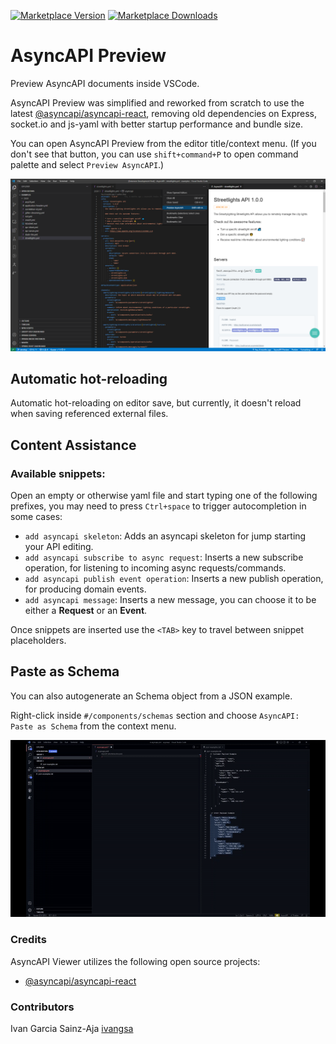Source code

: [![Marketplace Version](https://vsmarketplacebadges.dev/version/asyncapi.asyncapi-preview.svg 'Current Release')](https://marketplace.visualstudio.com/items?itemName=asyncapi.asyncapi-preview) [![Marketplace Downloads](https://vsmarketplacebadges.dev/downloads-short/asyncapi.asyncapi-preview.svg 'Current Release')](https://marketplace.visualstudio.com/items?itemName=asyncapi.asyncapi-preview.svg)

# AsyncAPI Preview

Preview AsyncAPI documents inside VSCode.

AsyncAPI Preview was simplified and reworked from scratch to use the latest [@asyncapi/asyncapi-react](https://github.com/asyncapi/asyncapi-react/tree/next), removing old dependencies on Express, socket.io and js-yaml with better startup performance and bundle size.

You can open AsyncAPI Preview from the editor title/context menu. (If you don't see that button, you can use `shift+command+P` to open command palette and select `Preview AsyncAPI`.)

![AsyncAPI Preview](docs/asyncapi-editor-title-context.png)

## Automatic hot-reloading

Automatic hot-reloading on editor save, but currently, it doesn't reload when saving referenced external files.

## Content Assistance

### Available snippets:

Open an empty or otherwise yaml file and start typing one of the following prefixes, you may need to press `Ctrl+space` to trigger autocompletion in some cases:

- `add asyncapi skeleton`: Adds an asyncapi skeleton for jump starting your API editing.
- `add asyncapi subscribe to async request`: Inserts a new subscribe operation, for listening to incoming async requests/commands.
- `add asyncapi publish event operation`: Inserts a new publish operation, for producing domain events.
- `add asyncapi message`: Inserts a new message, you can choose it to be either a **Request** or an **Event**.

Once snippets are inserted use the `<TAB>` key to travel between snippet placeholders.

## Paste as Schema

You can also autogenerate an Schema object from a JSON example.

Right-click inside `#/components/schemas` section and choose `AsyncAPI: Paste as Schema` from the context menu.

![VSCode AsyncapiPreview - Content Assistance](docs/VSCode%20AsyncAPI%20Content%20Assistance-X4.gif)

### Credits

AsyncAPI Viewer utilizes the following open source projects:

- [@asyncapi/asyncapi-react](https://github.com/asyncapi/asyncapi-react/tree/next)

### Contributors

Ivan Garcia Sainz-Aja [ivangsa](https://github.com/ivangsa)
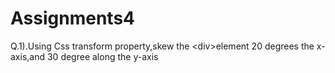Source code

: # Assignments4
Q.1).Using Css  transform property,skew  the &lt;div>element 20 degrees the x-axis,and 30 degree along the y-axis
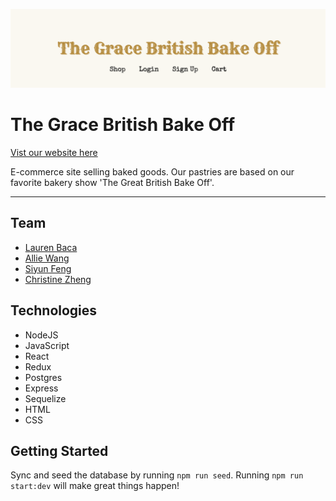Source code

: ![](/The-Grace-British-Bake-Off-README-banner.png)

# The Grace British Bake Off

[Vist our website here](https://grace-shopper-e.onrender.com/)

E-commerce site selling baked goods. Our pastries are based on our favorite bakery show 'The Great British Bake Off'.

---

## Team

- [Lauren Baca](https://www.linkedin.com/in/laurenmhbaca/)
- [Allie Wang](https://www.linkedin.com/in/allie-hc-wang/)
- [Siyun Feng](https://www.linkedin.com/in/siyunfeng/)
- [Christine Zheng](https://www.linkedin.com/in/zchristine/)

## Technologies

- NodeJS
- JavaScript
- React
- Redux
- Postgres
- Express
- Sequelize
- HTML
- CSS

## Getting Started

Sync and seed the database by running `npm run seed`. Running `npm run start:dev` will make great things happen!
● ● ● ● ● ● ●
> REQUIREMENT
Each line in the listing that contains "inside" should be returned.

> ANSWER TO THIS EXERCISE
Preview AsyncAPI documents inside VSCode.
Right-click inside `#/components/schemas` section and choose `AsyncAPI: Paste as Schema` from the context menu.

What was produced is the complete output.